Work required — Write out, word for word, the part of the listing below that opens with the line containing "example, perpetuate racist" and closes with the line containing "intent is almost", keeping both of those lines and adding no others.

Records for the task —
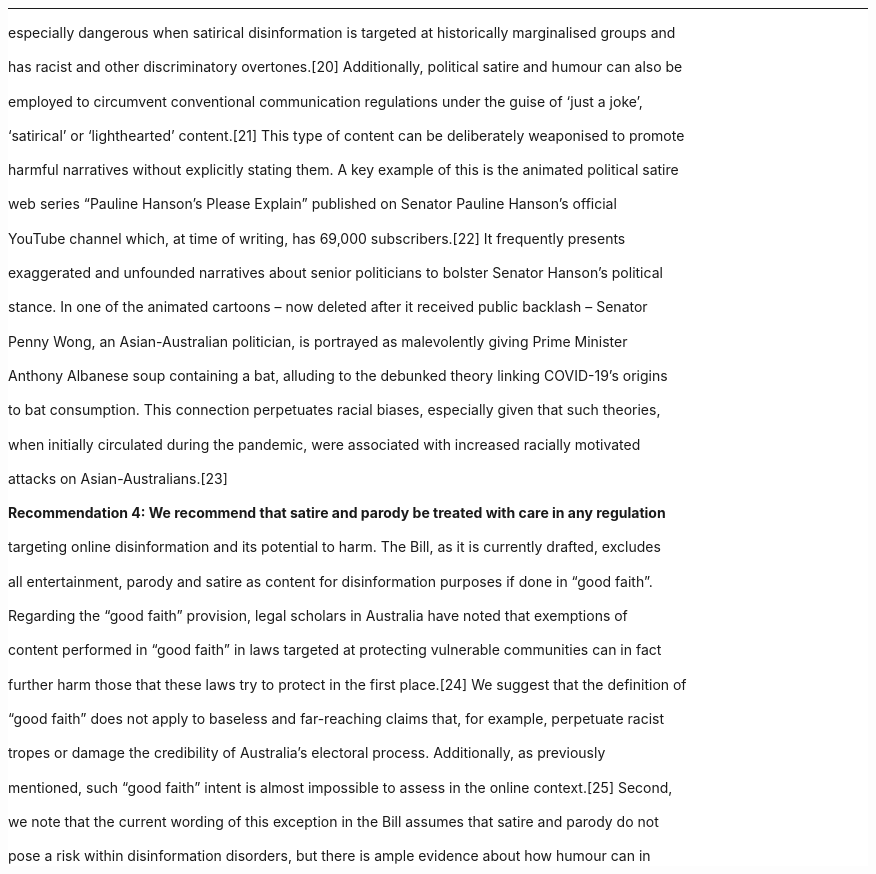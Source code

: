 
-----

especially dangerous when satirical disinformation is targeted at historically marginalised groups and

has racist and other discriminatory overtones.[20] Additionally, political satire and humour can also be

employed to circumvent conventional communication regulations under the guise of ‘just a joke’,

‘satirical’ or ‘lighthearted’ content.[21] This type of content can be deliberately weaponised to promote

harmful narratives without explicitly stating them. A key example of this is the animated political satire

web series “Pauline Hanson’s Please Explain” published on Senator Pauline Hanson’s official

YouTube channel which, at time of writing, has 69,000 subscribers.[22] It frequently presents

exaggerated and unfounded narratives about senior politicians to bolster Senator Hanson’s political

stance. In one of the animated cartoons – now deleted after it received public backlash – Senator

Penny Wong, an Asian-Australian politician, is portrayed as malevolently giving Prime Minister

Anthony Albanese soup containing a bat, alluding to the debunked theory linking COVID-19’s origins

to bat consumption. This connection perpetuates racial biases, especially given that such theories,

when initially circulated during the pandemic, were associated with increased racially motivated

attacks on Asian-Australians.[23]

**Recommendation 4: We recommend that satire and parody be treated with care in any regulation**

targeting online disinformation and its potential to harm. The Bill, as it is currently drafted, excludes

all entertainment, parody and satire as content for disinformation purposes if done in “good faith”.

Regarding the “good faith” provision, legal scholars in Australia have noted that exemptions of

content performed in “good faith” in laws targeted at protecting vulnerable communities can in fact

further harm those that these laws try to protect in the first place.[24] We suggest that the definition of

“good faith” does not apply to baseless and far-reaching claims that, for example, perpetuate racist

tropes or damage the credibility of Australia’s electoral process. Additionally, as previously

mentioned, such “good faith” intent is almost impossible to assess in the online context.[25] Second,

we note that the current wording of this exception in the Bill assumes that satire and parody do not

pose a risk within disinformation disorders, but there is ample evidence about how humour can in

Answer box —
“good faith” does not apply to baseless and far-reaching claims that, for example, perpetuate racist

tropes or damage the credibility of Australia’s electoral process. Additionally, as previously

mentioned, such “good faith” intent is almost impossible to assess in the online context.[25] Second,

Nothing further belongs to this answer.